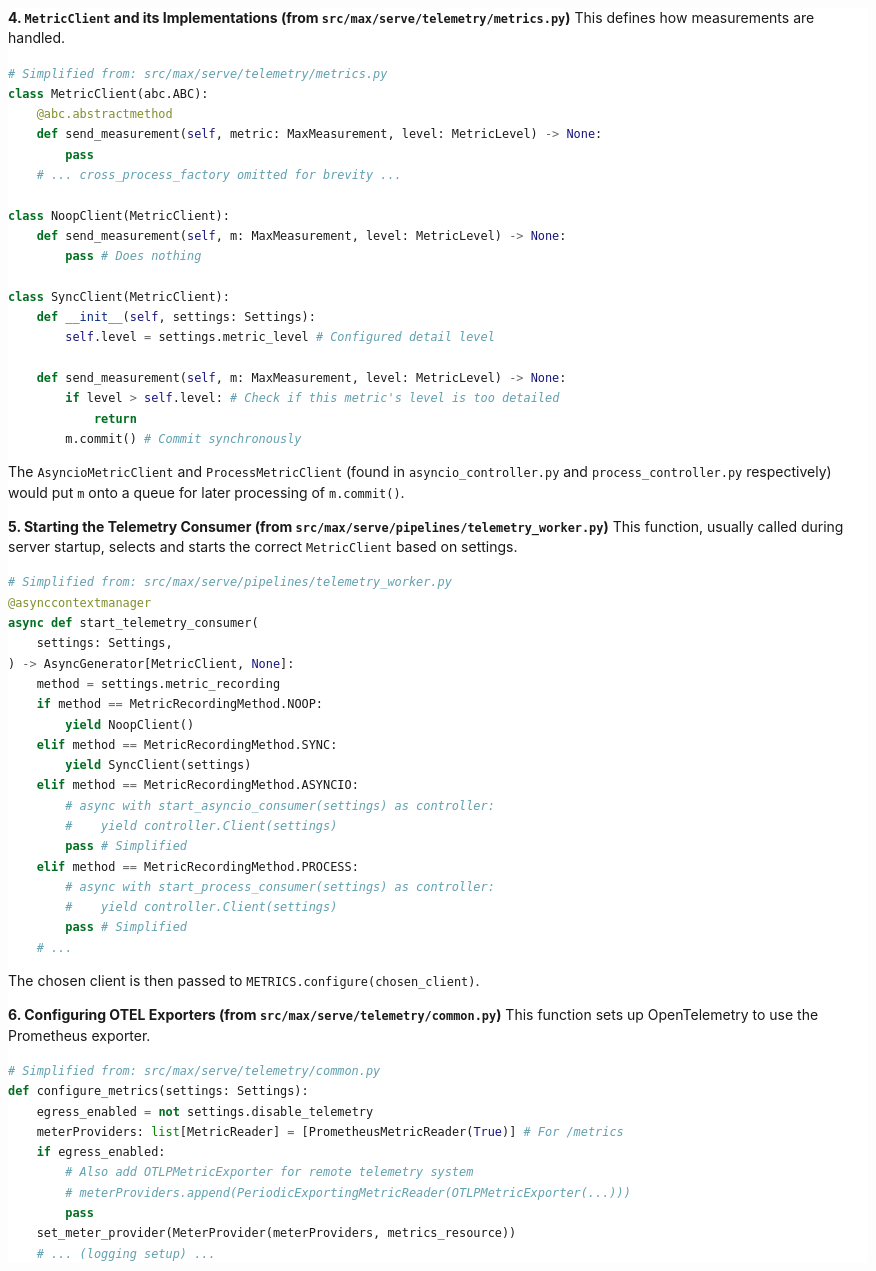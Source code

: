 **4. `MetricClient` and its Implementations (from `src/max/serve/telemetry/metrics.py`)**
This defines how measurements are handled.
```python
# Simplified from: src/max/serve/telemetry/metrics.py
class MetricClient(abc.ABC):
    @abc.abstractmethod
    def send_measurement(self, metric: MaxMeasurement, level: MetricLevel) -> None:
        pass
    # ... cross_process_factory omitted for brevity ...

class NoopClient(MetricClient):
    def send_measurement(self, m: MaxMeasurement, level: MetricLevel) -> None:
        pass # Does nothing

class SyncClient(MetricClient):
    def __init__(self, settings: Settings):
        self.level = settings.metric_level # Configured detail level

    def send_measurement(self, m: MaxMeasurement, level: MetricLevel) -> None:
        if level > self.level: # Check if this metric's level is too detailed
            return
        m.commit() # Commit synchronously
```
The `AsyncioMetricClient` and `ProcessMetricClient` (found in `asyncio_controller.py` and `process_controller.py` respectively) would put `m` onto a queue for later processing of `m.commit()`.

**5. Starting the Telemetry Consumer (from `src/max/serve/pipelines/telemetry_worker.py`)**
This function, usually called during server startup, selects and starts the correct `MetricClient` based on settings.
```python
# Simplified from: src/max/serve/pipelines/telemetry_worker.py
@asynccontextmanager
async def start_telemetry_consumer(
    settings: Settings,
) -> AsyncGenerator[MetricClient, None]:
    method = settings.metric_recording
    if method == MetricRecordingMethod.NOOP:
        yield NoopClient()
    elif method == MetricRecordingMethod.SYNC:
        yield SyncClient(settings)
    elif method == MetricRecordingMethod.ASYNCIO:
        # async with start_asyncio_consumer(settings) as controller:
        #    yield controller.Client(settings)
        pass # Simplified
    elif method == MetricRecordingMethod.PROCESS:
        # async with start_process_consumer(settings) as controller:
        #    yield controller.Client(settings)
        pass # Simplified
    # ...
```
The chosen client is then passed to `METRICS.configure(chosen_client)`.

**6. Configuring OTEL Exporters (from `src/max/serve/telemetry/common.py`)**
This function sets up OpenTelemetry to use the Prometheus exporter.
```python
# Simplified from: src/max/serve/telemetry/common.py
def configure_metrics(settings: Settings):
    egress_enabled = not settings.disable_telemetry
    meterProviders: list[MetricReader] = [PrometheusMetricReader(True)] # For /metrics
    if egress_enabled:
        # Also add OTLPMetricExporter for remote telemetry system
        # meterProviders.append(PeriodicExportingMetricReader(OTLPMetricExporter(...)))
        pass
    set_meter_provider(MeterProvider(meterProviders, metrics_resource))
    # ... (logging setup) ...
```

☆ ☆ ☆ ☆ ☆ ☆ ☆

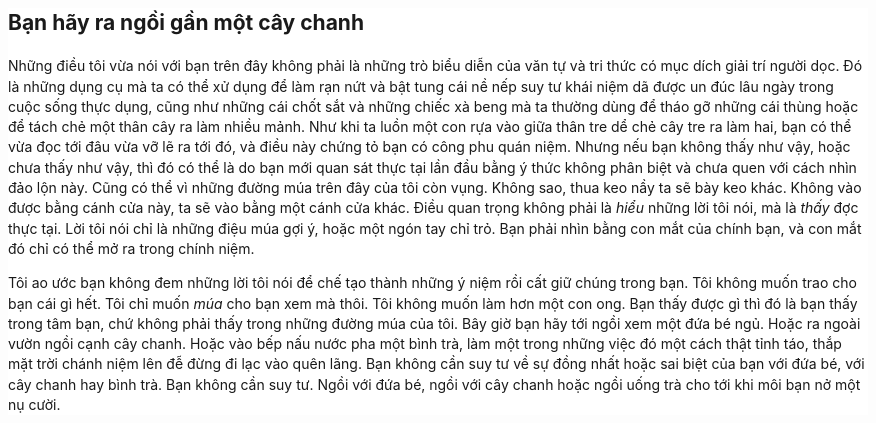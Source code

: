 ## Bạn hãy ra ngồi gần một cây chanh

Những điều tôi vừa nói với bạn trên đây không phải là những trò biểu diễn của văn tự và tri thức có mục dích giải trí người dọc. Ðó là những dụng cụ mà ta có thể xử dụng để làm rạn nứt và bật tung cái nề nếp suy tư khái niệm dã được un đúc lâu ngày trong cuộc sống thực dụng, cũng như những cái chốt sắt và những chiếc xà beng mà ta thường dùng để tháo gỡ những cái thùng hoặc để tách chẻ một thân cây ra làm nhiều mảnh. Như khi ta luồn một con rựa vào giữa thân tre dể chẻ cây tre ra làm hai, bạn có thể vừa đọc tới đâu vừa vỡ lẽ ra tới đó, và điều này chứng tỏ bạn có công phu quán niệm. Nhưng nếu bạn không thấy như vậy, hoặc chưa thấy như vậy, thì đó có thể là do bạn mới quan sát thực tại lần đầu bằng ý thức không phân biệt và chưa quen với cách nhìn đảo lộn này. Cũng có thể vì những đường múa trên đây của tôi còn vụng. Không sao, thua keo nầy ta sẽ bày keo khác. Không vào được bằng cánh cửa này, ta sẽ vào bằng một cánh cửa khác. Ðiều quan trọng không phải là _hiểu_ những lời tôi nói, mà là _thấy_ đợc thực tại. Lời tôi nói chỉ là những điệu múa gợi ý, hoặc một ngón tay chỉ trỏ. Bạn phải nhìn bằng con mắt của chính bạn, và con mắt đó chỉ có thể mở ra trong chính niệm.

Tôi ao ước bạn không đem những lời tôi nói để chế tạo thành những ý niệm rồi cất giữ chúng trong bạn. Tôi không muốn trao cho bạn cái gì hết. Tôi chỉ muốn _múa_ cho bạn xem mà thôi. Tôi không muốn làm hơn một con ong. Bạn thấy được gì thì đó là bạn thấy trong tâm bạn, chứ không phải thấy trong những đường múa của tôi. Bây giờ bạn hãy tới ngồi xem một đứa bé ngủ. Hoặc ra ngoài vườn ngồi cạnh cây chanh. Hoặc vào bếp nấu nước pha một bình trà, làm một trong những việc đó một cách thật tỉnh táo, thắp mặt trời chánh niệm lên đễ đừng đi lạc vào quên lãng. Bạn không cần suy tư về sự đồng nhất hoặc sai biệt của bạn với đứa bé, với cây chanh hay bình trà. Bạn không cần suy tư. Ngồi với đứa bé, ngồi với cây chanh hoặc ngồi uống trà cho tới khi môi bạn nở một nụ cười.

☆ ☆ ☆ ☆ ☆ ☆ ☆

Try it: Scan the listing for the string "ngồi" and copy every line that carries it.

Result:
: ## Bạn hãy ra ngồi gần một cây chanh
Tôi ao ước bạn không đem những lời tôi nói để chế tạo thành những ý niệm rồi cất giữ chúng trong bạn. Tôi không muốn trao cho bạn cái gì hết. Tôi chỉ muốn _múa_ cho bạn xem mà thôi. Tôi không muốn làm hơn một con ong. Bạn thấy được gì thì đó là bạn thấy trong tâm bạn, chứ không phải thấy trong những đường múa của tôi. Bây giờ bạn hãy tới ngồi xem một đứa bé ngủ. Hoặc ra ngoài vườn ngồi cạnh cây chanh. Hoặc vào bếp nấu nước pha một bình trà, làm một trong những việc đó một cách thật tỉnh táo, thắp mặt trời chánh niệm lên đễ đừng đi lạc vào quên lãng. Bạn không cần suy tư về sự đồng nhất hoặc sai biệt của bạn với đứa bé, với cây chanh hay bình trà. Bạn không cần suy tư. Ngồi với đứa bé, ngồi với cây chanh hoặc ngồi uống trà cho tới khi môi bạn nở một nụ cười.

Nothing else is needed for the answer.